When I catch a glance of my sketch book lying around it stares back with judgement. It sits and waits impatiently. The pages so loud in their nothingness they ring through the black casing and spiral binding that keep them together. A pressure surfaces through the white noise. It urges me to make something good. Something worthy of a wall. But unable to shake it off I keep coming up blank. It felt like something drastic needed doing.
Then I remembered an article I read in Russh Issue 35 entitled The Artist's Way--A practical guide to making your mark in The Art Issue. I've read it through so many times. Danielle Top talks about her encounter with a self-help manual by Julia Cameron. But before you stop reading know that The Artist's Way is not famed as your average self-help book, though it may technically belong in the aile. It originally started as a course in New York during the 80's to help people at odds with their creativity and has since become a portable manual to 'focus on channelling one's creative potential.'
So apparently this predicament I'm in is referred to by Cameron as 'caught between the dream of action and the fear of failure.' What a ground breaker. According to Top, the book takes you through a program which helps to broaden and balance your experiences along with the perception of your artistic limitations.
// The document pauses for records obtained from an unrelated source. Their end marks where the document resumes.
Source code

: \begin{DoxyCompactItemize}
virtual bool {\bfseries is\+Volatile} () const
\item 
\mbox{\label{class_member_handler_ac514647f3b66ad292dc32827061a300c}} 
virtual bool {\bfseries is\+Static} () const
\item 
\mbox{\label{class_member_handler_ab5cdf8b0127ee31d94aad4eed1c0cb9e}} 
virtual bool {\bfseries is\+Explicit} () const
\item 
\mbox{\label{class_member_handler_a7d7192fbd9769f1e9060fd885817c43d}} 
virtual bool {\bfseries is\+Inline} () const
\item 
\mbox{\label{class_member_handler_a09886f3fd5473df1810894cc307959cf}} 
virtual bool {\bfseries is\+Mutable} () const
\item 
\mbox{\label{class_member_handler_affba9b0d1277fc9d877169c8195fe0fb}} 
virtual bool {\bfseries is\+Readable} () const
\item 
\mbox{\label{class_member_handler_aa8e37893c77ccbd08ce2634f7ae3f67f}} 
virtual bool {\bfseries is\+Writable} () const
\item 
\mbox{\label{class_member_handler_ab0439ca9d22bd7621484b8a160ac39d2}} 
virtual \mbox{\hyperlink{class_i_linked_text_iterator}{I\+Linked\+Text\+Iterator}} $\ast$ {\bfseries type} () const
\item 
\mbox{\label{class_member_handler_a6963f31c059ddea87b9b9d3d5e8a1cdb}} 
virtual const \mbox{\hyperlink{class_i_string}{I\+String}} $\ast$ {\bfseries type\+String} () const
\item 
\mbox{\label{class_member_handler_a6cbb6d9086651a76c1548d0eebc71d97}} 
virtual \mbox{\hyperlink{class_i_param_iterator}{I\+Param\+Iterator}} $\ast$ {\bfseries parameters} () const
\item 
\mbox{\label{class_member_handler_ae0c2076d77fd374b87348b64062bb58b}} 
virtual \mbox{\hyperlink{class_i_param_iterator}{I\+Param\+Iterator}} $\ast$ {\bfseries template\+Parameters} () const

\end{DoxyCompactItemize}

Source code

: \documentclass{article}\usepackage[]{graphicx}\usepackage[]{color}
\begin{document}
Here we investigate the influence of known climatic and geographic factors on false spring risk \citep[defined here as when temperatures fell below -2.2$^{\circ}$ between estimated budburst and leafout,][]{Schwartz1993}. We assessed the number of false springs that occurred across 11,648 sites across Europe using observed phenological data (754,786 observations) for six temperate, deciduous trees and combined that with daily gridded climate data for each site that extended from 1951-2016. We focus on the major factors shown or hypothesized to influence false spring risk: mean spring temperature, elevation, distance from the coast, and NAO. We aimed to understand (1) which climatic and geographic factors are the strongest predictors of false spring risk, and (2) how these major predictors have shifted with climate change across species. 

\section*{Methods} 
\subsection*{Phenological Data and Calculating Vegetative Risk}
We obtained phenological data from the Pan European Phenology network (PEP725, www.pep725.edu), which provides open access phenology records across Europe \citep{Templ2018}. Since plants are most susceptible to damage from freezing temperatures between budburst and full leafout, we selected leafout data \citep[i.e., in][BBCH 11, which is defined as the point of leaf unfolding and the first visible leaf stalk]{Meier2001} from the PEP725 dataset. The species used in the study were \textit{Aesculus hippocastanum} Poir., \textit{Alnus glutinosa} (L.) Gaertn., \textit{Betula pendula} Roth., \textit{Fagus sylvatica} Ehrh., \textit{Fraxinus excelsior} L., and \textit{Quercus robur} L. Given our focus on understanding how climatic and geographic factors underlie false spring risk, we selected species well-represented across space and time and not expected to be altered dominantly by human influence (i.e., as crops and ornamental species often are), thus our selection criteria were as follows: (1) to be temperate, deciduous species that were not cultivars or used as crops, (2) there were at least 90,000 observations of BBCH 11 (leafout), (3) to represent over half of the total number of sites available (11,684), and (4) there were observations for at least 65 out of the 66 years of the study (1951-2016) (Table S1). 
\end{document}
Some of the course's key tools include making a list of things you'd try if you weren't afraid of being bad at them and a thing called Morning Pages. These pages are written daily from your stream of consciousness, three of them in total and first thing in the morning. Completely uncensored. Cameron believes that 'all that whiny petty stuff you write down in the morning stands between you and your creativity.' She might just be right. But to find out I'll have to order the book first.